Last March 9, SWS issued the finding of its December 2011 national survey that 38 percent of adult Filipinos nationwide expected their personal quality of life (uri ng pamumuhay) to improve over the next 12 months, and that 9 percent expected it to worsen.
The resulting personal optimism net score (optimists minus pessimists) of +29 is classified by SWS as High (from +20 to +29). Scores of +30 and up are called Very High.
In 10 quarterly surveys from September 2009 to December 2011, the net optimism scores were +24, +21, +26, +36, +32, +35, +24, +27, +30, and +29. The first four were in the final 12 months of the highly unpopular Arroyo regime, as the light at the end of the tunnel came into sight.
The record-high +36 was in June 2010, just before the inauguration of Noynoy Aquino as president. But it should also be noted that the earlier high scores of +24, +21 and +26 happened when the people did not yet know who would win the election; optimism was high regardless of who the election winner would be.
The series of 10 consecutive high, if not very high, net optimism scores, covering two and a half years, is unprecedented in our experience of 102 national surveys since 1984. The series of six consecutive high/very high net optimism scores during any presidency is likewise unprecedented.
Asking for personal optimism/pessimism is routine in surveys worldwide. It is about as common as getting a person’s blood pressure to help assess his/her health. It is a very useful indicator of the “social health”.
Terminology. Most of the time, optimists predominate over pessimists. SWS assigns the term Fair to net scores of +10 to +19, since this range contains both the median (the midpoint) and the mode (the single most-frequent) of previously recorded observations.
SWS uses the term Mediocre for the range of +1 to +9, which is below normal yet positive. It uses Low for the range of -9 to zero, and Very Low for -10 and below.

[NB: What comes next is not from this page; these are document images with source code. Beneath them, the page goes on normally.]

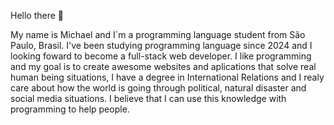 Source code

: Hello there 👋


My name is Michael and I´m a programming language student from São Paulo, Brasil. I've been studying programming language since 2024 and I looking foward to become a full-stack web developer. I like programming and my goal is to create awesome websites and aplications that solve real human being situations, I have a degree in International Relations and I realy care about how the world is going through political, natural disaster and social media situations. I believe that I can use this knowledge with programming to help people.							 																																																																																											



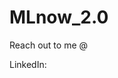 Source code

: # MLnow_2.0

Reach out to me @

LinkedIn: <link href = "https://www.linkedin.com/in/vennela-s-62b74665/"></link>
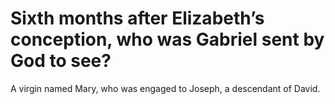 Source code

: # Sixth months after Elizabeth’s conception, who was Gabriel sent by God to see?

A virgin named Mary, who was engaged to Joseph, a descendant of David.
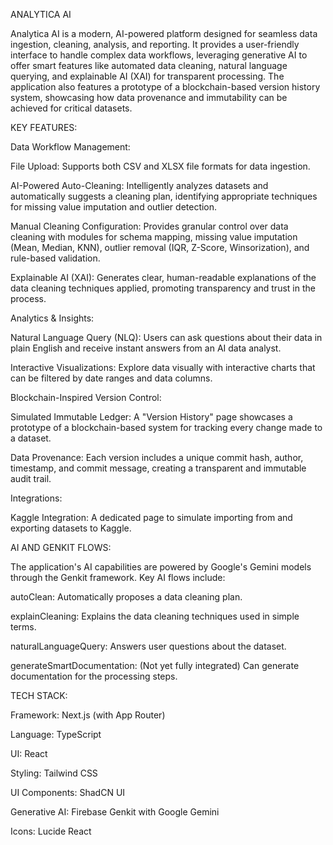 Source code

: ANALYTICA AI

Analytica AI is a modern, AI-powered platform designed for seamless data ingestion, cleaning, analysis, and reporting. It provides a user-friendly interface to handle complex data workflows, leveraging generative AI to offer smart features like automated data cleaning, natural language querying, and explainable AI (XAI) for transparent processing.
The application also features a prototype of a blockchain-based version history system, showcasing how data provenance and immutability can be achieved for critical datasets.

KEY FEATURES:

Data Workflow Management:

File Upload: Supports both CSV and XLSX file formats for data ingestion.

AI-Powered Auto-Cleaning: Intelligently analyzes datasets and automatically suggests a cleaning plan, identifying appropriate techniques for missing value imputation and outlier detection.

Manual Cleaning Configuration: Provides granular control over data cleaning with modules for schema mapping, missing value imputation (Mean, Median, KNN), outlier removal (IQR, Z-Score, Winsorization), and rule-based validation.

Explainable AI (XAI): Generates clear, human-readable explanations of the data cleaning techniques applied, promoting transparency and trust in the process.


Analytics & Insights:

Natural Language Query (NLQ): Users can ask questions about their data in plain English and receive instant answers from an AI data analyst.

Interactive Visualizations: Explore data visually with interactive charts that can be filtered by date ranges and data columns.


Blockchain-Inspired Version Control:

Simulated Immutable Ledger: A "Version History" page showcases a prototype of a blockchain-based system for tracking every change made to a dataset.

Data Provenance: Each version includes a unique commit hash, author, timestamp, and commit message, creating a transparent and immutable audit trail.


Integrations:

Kaggle Integration: A dedicated page to simulate importing from and exporting datasets to Kaggle.


AI AND GENKIT FLOWS:

The application's AI capabilities are powered by Google's Gemini models through the Genkit framework. Key AI flows include:

autoClean: Automatically proposes a data cleaning plan.

explainCleaning: Explains the data cleaning techniques used in simple terms.

naturalLanguageQuery: Answers user questions about the dataset.

generateSmartDocumentation: (Not yet fully integrated) Can generate documentation for the processing steps.


TECH STACK:

Framework: Next.js (with App Router)

Language: TypeScript

UI: React

Styling: Tailwind CSS

UI Components: ShadCN UI

Generative AI: Firebase Genkit with Google Gemini

Icons: Lucide React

Note that each term corresponds to a 10-point range, except that the top and bottom terms are open-ended. This piece will abbreviate Very High, High, Fair, Mediocre, Low and Very Low by VH, H, F, M, L and VL respectively.
Past presidents. The SWS archives have two optimism scores from the time of Ferdinand Marcos: a -4 (L) in April 1984, and a +10 (F) in July 1985. These are from the Bishops-Businessmen’s Conference surveys.
In Cory Aquino’s time, the SWS surveys were semestral. The 13 national optimism readings include two VHs, five Hs, three Fs, and three Ms. The VH +35 in March 1987 was the record high for over 23 years, until the +36 of June 2010. The lowest score was +6, in July 1991. The closing score was +22 in April 1992.
In Fidel Ramos’ time, the SWS surveys were quarterly, producing 26 optimism scores: two VHs, 13 Hs, 10 Fs, and one M. They started at +33, and stayed double-digit except for a +6 in October 1995, during the rice crisis. The closing score was +23 in April 1998. Thus median optimism was high in both Cory’s time and FVR’s time.
There were only 12 surveys in the time of Joseph Estrada. Net optimism started at +26, and then had five consecutive Fs. Starting October 1999 there were three Ms, three Ls and one VL (-13 in October 2000), rendering median optimism mediocre in Erap’s time. The closing score was zero, in December 2000.
In Gloria Macapagal-Arroyo’s time, there were 43 optimism surveys, starting with a +4. In the first 39 surveys, from January 2001 to June 2009, there were five Hs, 14 Fs, 14 Ms, four Ls, and two VLs. The high of +24 was in February 2001; the low of -6 was in June 2008. Neither Erap nor GMA ever had a VH.
High optimism returned only in the last four quarters of GMA’s term when the end was near, as said earlier. Given GMA’s great unpopularity in her last five years, I would rate the optimism of her time on the basis of the initial 39 surveys, for which the median was mediocre.
Optimism in relation to governance. Tabulations suggest that the latest high optimism rate is due to very high public satisfaction, not only with President Noynoy’s personal performance, but also with the general performance of his administration.
Among those satisfied with Aquino, net personal optimism is +31, or a grade of VH. It is +29 or H among those neither satisfied nor dissatisfied. On the other hand, it is only +17 or F among those dissatisfied with him. Thus overall optimism is at H because of the very small size of the third group.
Those satisfied with the national administration have a net optimism score of +32 or VH. Those who feel neutral have a net score of +22 or H, and those dissatisfied have a net score of +25 or H. Therefore no realignment of satisfaction with the administration could reduce optimism below H.
Optimism in relation to economic situation. Other tabulations show net optimism at +31 or VH among both the employed and the unemployed, and at +22 or H among those not in the labor force.
It is a VH +35 among those who don’t self-rate as poor, and an H +22 among the self-rated poor. Thus poverty matters, but not enough to bring down optimism below a grade of H.
Optimism among those free from hunger has a VH score of +33. It is only +17 or F among those in moderate hunger. What matters most, as usual, is severe hunger, where optimism is at a mediocre +7.